DECISION AND JUDGMENT ENTRY {¶ 1} This case is before the court on accelerated appeal from the judgment of the Lucas County Court of Common Pleas which granted appellees, Certified Power, Inc. ("Certified") and Component Technology ("Component"), summary judgment against appellant, Nicholas Poiry, Jr., representative of the estate of his son, Nicholas Poiry, III ("decedent"). Appellant asserts the following single assignment of error on appeal:

{¶ 2} "The trial court erred in finding no genuine issues of material fact in ordering that defendants Certified Power, Inc. and Component Technology have summary judgment against plaintiff and that plaintiff's amended complaint be dismissed with prejudice against defendants Certified Power, Inc. and Component Technology."

{¶ 3} This matter arises as a result of injuries sustained by decedent when a hydraulic cylinder, used to raise and lower the bed of a dump truck, malfunctioned. On October 18, 2002, the city of Toledo ("the city") hired Certified, and its wholly owned division, Component to repair the cylinder from one of its dump trucks. According to Jon Trace, an outside sales and application representative of Component, he informed the city employee who dropped off the cylinder that Component did not have the capacity to repair the cylinder due to its size, but could contact another service provider who could handle the repair.

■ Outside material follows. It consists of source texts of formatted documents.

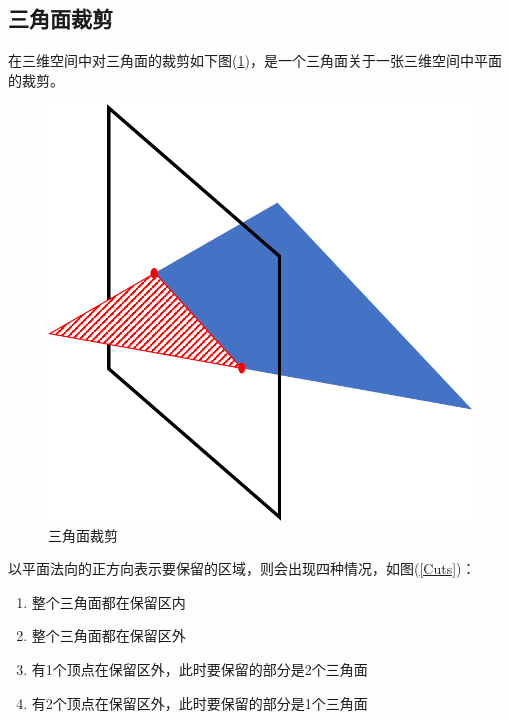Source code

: \documentclass[12pt,oneside,a4paper]{ctexart}
\begin{document}
\subsection{三角面裁剪}
在三维空间中对三角面的裁剪如下图(\ref{Cut})，是一个三角面关于一张三维空间中平面的裁剪。
\begin{figure}[H]
	\centering
	\includegraphics[scale=0.5]{Picture/Cutting.png}
	\vspace{-2ex}
	\caption{三角面裁剪}
	\label{Cut}
\end{figure}

以平面法向的正方向表示要保留的区域，则会出现四种情况，如图(\ref{Cuts})：
\begin{enumerate}
	\item 整个三角面都在保留区内
	\item 整个三角面都在保留区外
	\item 有1个顶点在保留区外，此时要保留的部分是2个三角面
	\item 有2个顶点在保留区外，此时要保留的部分是1个三角面
\end{enumerate}
\end{document}
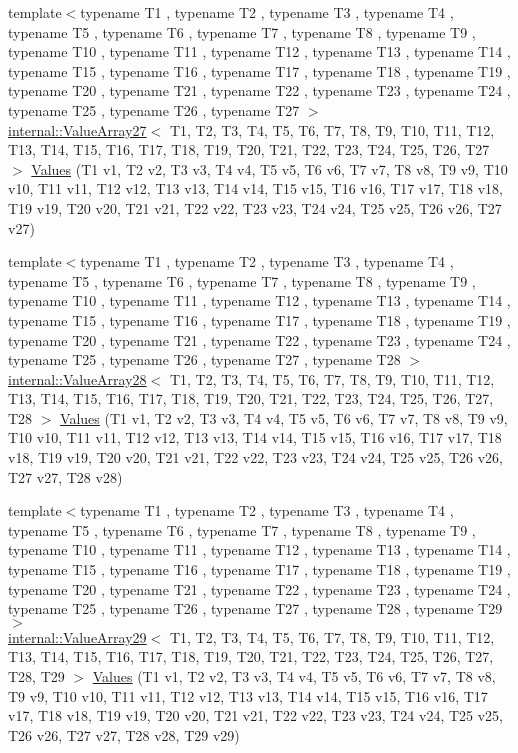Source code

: \begin{DoxyCompactItemize}
\item 
{\footnotesize template$<$typename T1 , typename T2 , typename T3 , typename T4 , typename T5 , typename T6 , typename T7 , typename T8 , typename T9 , typename T10 , typename T11 , typename T12 , typename T13 , typename T14 , typename T15 , typename T16 , typename T17 , typename T18 , typename T19 , typename T20 , typename T21 , typename T22 , typename T23 , typename T24 , typename T25 , typename T26 , typename T27 $>$ }\\\mbox{\hyperlink{classtesting_1_1internal_1_1_value_array27}{internal\+::\+Value\+Array27}}$<$ T1, T2, T3, T4, T5, T6, T7, T8, T9, T10, T11, T12, T13, T14, T15, T16, T17, T18, T19, T20, T21, T22, T23, T24, T25, T26, T27 $>$ \mbox{\hyperlink{namespacetesting_a089ea706f6cdde715d03ab42aa3099d3}{Values}} (T1 v1, T2 v2, T3 v3, T4 v4, T5 v5, T6 v6, T7 v7, T8 v8, T9 v9, T10 v10, T11 v11, T12 v12, T13 v13, T14 v14, T15 v15, T16 v16, T17 v17, T18 v18, T19 v19, T20 v20, T21 v21, T22 v22, T23 v23, T24 v24, T25 v25, T26 v26, T27 v27)
\item 
{\footnotesize template$<$typename T1 , typename T2 , typename T3 , typename T4 , typename T5 , typename T6 , typename T7 , typename T8 , typename T9 , typename T10 , typename T11 , typename T12 , typename T13 , typename T14 , typename T15 , typename T16 , typename T17 , typename T18 , typename T19 , typename T20 , typename T21 , typename T22 , typename T23 , typename T24 , typename T25 , typename T26 , typename T27 , typename T28 $>$ }\\\mbox{\hyperlink{classtesting_1_1internal_1_1_value_array28}{internal\+::\+Value\+Array28}}$<$ T1, T2, T3, T4, T5, T6, T7, T8, T9, T10, T11, T12, T13, T14, T15, T16, T17, T18, T19, T20, T21, T22, T23, T24, T25, T26, T27, T28 $>$ \mbox{\hyperlink{namespacetesting_a5785254e0510108d9d422e32ba18f170}{Values}} (T1 v1, T2 v2, T3 v3, T4 v4, T5 v5, T6 v6, T7 v7, T8 v8, T9 v9, T10 v10, T11 v11, T12 v12, T13 v13, T14 v14, T15 v15, T16 v16, T17 v17, T18 v18, T19 v19, T20 v20, T21 v21, T22 v22, T23 v23, T24 v24, T25 v25, T26 v26, T27 v27, T28 v28)
\item 
{\footnotesize template$<$typename T1 , typename T2 , typename T3 , typename T4 , typename T5 , typename T6 , typename T7 , typename T8 , typename T9 , typename T10 , typename T11 , typename T12 , typename T13 , typename T14 , typename T15 , typename T16 , typename T17 , typename T18 , typename T19 , typename T20 , typename T21 , typename T22 , typename T23 , typename T24 , typename T25 , typename T26 , typename T27 , typename T28 , typename T29 $>$ }\\\mbox{\hyperlink{classtesting_1_1internal_1_1_value_array29}{internal\+::\+Value\+Array29}}$<$ T1, T2, T3, T4, T5, T6, T7, T8, T9, T10, T11, T12, T13, T14, T15, T16, T17, T18, T19, T20, T21, T22, T23, T24, T25, T26, T27, T28, T29 $>$ \mbox{\hyperlink{namespacetesting_a3d8a9bd3f027d89ff2873e3f0ff396cb}{Values}} (T1 v1, T2 v2, T3 v3, T4 v4, T5 v5, T6 v6, T7 v7, T8 v8, T9 v9, T10 v10, T11 v11, T12 v12, T13 v13, T14 v14, T15 v15, T16 v16, T17 v17, T18 v18, T19 v19, T20 v20, T21 v21, T22 v22, T23 v23, T24 v24, T25 v25, T26 v26, T27 v27, T28 v28, T29 v29)

\end{DoxyCompactItemize}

{¶ 4} Trace arranged with David N. Conaway/D.N.C. Hydraulic Service ("Conaway") for the repair of the cylinder. Once the cylinder was returned to Component from Conaway, Trace contacted the city to pick up the cylinder. Trace testified that, at no time, did Component make repairs to the cylinder or participate in the dismantling or reinstallation of the cylinder onto the dump truck.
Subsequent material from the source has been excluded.